Petrol will now be sold at RsRs111.60 per litre against Rs116.60, while HSD will be available at Rs122.26 against the earlier price of Rs127.26 per litre. The rate of kerosene oil has been reduced to Rs92.45 from Rs99.45 per litre registering a reduction of Rs7 per litre, while the light diesel oil (LDO) witnessed a decline of Rs7 per litre from Rs84.51 to Rs77.51 per litre.
As reported in this paper, Prime Minister Imran Khan did not adhere to the advice of the finance ministry and issued the orders for lowering the prices of petroleum products. It is reported that the finance ministry and IMF wanted the government to raise the prices of petrol, gas and electricity. Premier Imran, however, said he would take whatever steps were required for lowering the prices of commodities and would end inflation in the country. If that is the resolve, it needs all-round applause.

 
 

Teaching road safety

 

A major, decades-old problem in the country is the issue of road safety and the alarming number of traffic accidents and casualties witnessed year after year. In what sets an undesirable Asian record, nearly 6,000 people were killed in road accidents across the country last year. Another 14,000 were injured too.
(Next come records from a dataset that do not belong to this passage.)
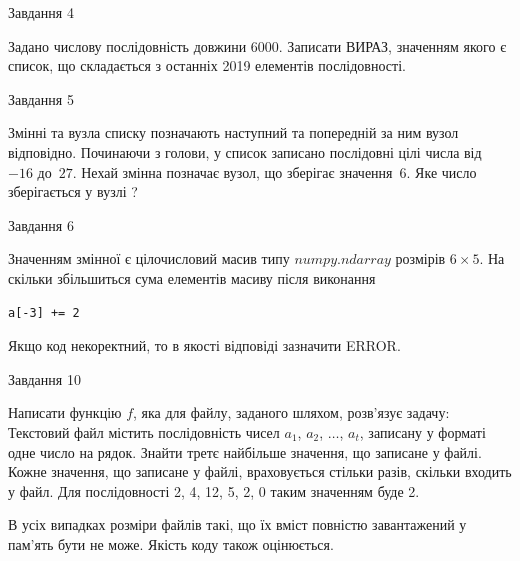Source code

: \documentclass[12pt, ukrainian]{article}
\begin{document}
{               
{\begin{center}Завдання {4}\end{center}}
\vspace{-6mm}

 Задано числову послідовність  довжини 6000. Записати ВИРАЗ, значенням якого є список, що складається з останніх 2019 елементів послідовності.\par

\vspace{10mm}
               
{\begin{center}Завдання {5}\end{center}}
\vspace{-6mm}
Змінні  та  вузла списку позначають наступний та попередній за ним вузол відповідно. Починаючи з голови, у список записано послідовні цілі числа від~$-16$ до~$27$. Нехай змінна  позначає вузол, що зберігає значення~$6$.
Яке число зберігається у вузлі  ?\par

               
{\begin{center}Завдання {6}\end{center}}
\vspace{-6mm}
Значенням змінної  є цілочисловий масив типу $numpy.ndarray$ розмірів $6{\times}5$. На скільки збільшиться сума елементів масиву  після виконання
\begin{verbatim}
a[-3] += 2
\end{verbatim}


Якщо код некоректний, то в якості відповіді зазначити ERROR.\par

               
{\begin{center}Завдання {10}\end{center}}
\vspace{-6mm}

Написати функцію $f$, яка для файлу, заданого шляхом, розв’язує задачу:\\ Текстовий файл містить послідовність чисел $a_1$, $a_2$, $\ldots$, $a_t$, записану у форматі одне число на рядок. Знайти третє найбільше значення, що записане у файлі. Кожне значення, що записане у файлі, враховується стільки разів, скільки входить у файл. Для послідовності 2, 4, 12, 5, 2, 0 таким значенням буде 2.

В усіх випадках розміри файлів такі, що їх вміст повністю завантажений у пам'ять бути не може. Якість коду також оцінюється.



}
\end{document}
Faring just as badly, Karachi, with 221 people killed and 243 injured in 2019, ranked fourth in the world in the number of road accident fatalities. In an effort to ensure law-abiding citizens of the future after repeated unsuccessful attempts to have citizens abide by traffic laws, Karachi traffic police have launched a campaign to familiarise schoolchildren with traffic rules and regulations. Although they must be commended for the effort, much more needs to be done to ensure the safe use of roads.
Firstly, it is essential that we strictly enforce our traffic laws. Virtually all infringements committed by drivers – such as violations of traffic signals, speeding, driving in the wrong direction on major roads, underage and unlicensed driving, the use of mobile phones and not wearing helmets or seat belts while driving, etc – could be substantially deterred by ensuring certainty of punishment for the violators via strict penalties. This necessarily involves ending police corruption at all levels. If drivers are certain they will not be able to evade punishment, they will be strongly discouraged from violating the law, thus leading to a safer environment for all. Secondly, it is essential that the government improve the designing of roads and also ensure good road quality. Road designing is an area where we are well behind the developed world and it is a critical aspect of road safety. Thirdly, there is a need for a concerted awareness campaign through the media as well as periodic instruction in schools on the need to abide by traffic rules.